Collection(Database(MongoClient(host=['localhost:27017'], document_class=dict, tz_aware=False, connect=True), 'ironhack'), 'crunchbase')

In [45]:
# Getting all the companies:
result = list(c.find())

**Exploring the *tags* and *categories***

In [46]:
# Looking at the distinct tags in the database:

tags = []
for i in range(len(result)):
    tags.append(result[i]['tag_list'])
tags = set(tags)
# print(tags)

In [47]:
# Looking at the distinct categories in the database:

categories = []
for i in range(len(result)):
    categories.append(result[i]['category_code'])
categories = set(categories)
# print(categories)

**Things to consider when filtering:**

- I want my company to be in a city with a **gaming industry hub**. Thus, I will select for those with **tags** related to video-games.
- Videogame companies collaborate and outsource other software-related and design companies, so I might want to have them near my company aswell.
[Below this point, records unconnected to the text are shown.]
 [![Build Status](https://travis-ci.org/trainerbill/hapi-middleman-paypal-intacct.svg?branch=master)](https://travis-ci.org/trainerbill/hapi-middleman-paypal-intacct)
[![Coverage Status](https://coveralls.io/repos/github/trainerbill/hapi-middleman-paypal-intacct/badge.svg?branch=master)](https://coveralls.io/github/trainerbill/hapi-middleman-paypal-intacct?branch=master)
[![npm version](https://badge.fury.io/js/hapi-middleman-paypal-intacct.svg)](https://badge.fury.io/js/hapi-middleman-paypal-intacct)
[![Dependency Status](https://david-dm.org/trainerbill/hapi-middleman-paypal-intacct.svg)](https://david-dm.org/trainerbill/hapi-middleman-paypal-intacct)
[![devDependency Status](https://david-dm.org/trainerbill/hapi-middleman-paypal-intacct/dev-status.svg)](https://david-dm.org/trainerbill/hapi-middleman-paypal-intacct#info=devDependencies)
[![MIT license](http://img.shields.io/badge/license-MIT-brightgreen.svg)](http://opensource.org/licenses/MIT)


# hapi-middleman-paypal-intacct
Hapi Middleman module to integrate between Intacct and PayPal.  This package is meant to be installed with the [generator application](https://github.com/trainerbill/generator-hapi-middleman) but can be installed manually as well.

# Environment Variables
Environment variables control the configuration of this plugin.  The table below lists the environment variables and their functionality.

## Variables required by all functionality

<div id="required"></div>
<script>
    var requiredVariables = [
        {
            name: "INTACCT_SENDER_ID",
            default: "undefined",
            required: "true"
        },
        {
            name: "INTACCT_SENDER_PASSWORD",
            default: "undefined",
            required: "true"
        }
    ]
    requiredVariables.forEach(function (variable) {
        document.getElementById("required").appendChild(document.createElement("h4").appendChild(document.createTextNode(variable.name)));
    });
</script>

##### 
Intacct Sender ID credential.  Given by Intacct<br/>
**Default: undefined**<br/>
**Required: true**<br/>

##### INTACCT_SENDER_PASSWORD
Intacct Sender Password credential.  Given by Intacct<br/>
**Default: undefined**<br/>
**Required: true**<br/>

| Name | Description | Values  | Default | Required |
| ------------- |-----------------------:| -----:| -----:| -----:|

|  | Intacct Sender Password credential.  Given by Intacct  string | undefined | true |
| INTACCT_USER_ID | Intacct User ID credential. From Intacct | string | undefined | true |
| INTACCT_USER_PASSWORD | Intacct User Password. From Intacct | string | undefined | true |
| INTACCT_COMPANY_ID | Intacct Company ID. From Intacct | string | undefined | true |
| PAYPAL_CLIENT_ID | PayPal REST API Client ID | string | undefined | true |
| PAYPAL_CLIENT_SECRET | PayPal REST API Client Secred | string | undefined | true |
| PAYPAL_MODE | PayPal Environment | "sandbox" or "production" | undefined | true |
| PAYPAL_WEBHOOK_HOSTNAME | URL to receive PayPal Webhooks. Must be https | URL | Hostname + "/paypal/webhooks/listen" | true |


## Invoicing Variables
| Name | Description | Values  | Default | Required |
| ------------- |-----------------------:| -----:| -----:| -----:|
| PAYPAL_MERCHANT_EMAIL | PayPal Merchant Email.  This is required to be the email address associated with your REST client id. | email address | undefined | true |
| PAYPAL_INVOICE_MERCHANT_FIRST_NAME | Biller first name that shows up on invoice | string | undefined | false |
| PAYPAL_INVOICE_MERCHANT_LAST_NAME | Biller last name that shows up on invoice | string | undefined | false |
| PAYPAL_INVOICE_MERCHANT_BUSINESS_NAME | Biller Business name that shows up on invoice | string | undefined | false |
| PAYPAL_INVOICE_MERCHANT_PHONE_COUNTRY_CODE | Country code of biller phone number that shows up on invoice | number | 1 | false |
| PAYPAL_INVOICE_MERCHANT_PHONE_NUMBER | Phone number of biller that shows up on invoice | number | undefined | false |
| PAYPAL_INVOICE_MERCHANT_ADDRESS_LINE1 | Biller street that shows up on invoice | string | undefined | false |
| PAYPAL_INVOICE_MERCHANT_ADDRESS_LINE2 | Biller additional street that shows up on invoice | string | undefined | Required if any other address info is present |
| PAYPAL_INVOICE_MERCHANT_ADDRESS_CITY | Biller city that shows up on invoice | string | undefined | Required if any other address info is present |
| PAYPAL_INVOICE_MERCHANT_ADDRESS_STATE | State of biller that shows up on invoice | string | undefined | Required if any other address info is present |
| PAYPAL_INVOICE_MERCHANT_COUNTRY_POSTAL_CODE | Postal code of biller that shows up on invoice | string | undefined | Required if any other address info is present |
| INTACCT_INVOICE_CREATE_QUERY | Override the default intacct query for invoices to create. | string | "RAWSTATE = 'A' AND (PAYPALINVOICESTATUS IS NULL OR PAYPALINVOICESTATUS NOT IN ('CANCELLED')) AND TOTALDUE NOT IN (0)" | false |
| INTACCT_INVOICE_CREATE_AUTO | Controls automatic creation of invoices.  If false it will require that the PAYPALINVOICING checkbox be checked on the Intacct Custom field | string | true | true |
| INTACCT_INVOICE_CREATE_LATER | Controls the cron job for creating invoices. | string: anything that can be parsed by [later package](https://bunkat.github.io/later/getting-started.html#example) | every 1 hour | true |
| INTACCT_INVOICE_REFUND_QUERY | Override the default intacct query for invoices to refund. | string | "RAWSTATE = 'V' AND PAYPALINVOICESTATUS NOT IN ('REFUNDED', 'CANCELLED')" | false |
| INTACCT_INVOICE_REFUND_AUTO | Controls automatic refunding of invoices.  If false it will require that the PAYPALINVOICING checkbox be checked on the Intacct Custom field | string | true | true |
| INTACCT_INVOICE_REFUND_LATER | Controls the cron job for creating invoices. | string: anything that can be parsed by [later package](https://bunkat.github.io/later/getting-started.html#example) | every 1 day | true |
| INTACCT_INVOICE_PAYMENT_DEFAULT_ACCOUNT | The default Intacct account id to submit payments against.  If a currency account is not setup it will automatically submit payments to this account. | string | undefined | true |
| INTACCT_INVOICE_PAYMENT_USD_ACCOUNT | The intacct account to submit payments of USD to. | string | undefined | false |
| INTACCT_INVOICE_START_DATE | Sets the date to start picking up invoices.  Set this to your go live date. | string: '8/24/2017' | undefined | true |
Some **categories** are interesting: 'games_video', 'software' and 'design'. 
- I want the hub to be composed of **successful** companies, so the total amount of money they raised should be >1M ($/€).
- I could filter the database by these tags and categories and then group the companies by country/city to identify a potential hub.

In [48]:
# Necessary filters: Companies whose 'offices' field is not empty and who have raised more than 1M $/€
office_filter = {'offices' : {"$ne" : []}}
money_filter = {'total_money_raised' : {"$regex" : ".*\d+[MB]"}}
necessary = {"$and" : [office_filter, money_filter]}

# I need a city with a gaming hub, but that also has design and tech companies nearby for my employees:
my_regex = ".*gaming.*|.*game.*|.*design.*|.*tech.*"
tag_filter = {'tag_list' : {"$regex": my_regex}}
overview_filter = {'overview' : {"$regex": my_regex}}
category_filter = {'category_code': {"$regex": my_regex}}

projection = {"_id":0, "name":1, 'total_money_raised':1, 'offices':1, 'tag_list':1}

gaming_companies = list(c.find({"$or": [
                                    {"$and": [necessary, tag_filter, category_filter]},
                                    {"$and": [necessary, overview_filter, category_filter]}
                                        ]}, projection))

len(gaming_companies)

430

In [49]:
gaming_df = pd.DataFrame(gaming_companies)
gaming_df.head()

Unnamed: 0,name,tag_list,total_money_raised,offices
0,Joost,"iptv, babelgum, television, video, thevenicepr...",$45M,"[{'description': '', 'address1': '100 5th Ave ..."
1,Babelgum,"iptv, web2ireland",$13.2M,"[{'description': '', 'address1': '', 'address2..."
2,Veoh,"veoh, video, veohtv, socialvideo, videosharing...",$69.8M,"[{'description': '', 'address1': '10180 Telesi..."
3,YouTube,"channels, movies, rentals, share, usergenerate...",$11.5M,"[{'description': 'Corporate Headquarters', 'ad..."
4,Pando Networks,"p2p, video, streaming, download, cdn",$11M,"[{'description': None, 'address1': '520 Broadw..."


**Checking enrichment / filtering**

In [50]:
# When I print the tags again I see an enrichment of gaming-related tags.

tags = []
for i in range(len(gaming_companies)):
    tags.append(gaming_companies[i]['tag_list'])
tags = set(tags)
# print(tags)

In [51]:
# I selected companies with milions of $ or € raised.

money = []
for i in range(len(gaming_companies)):
    money.append(gaming_companies[i]['total_money_raised'])
money = set(money)
# print(money)

**Extracting the city, state and country for each company**

In [52]:
# I would like to get all offices and that they are added as new rows, 
# since I want to count how many gaming industry offices are there per city/country.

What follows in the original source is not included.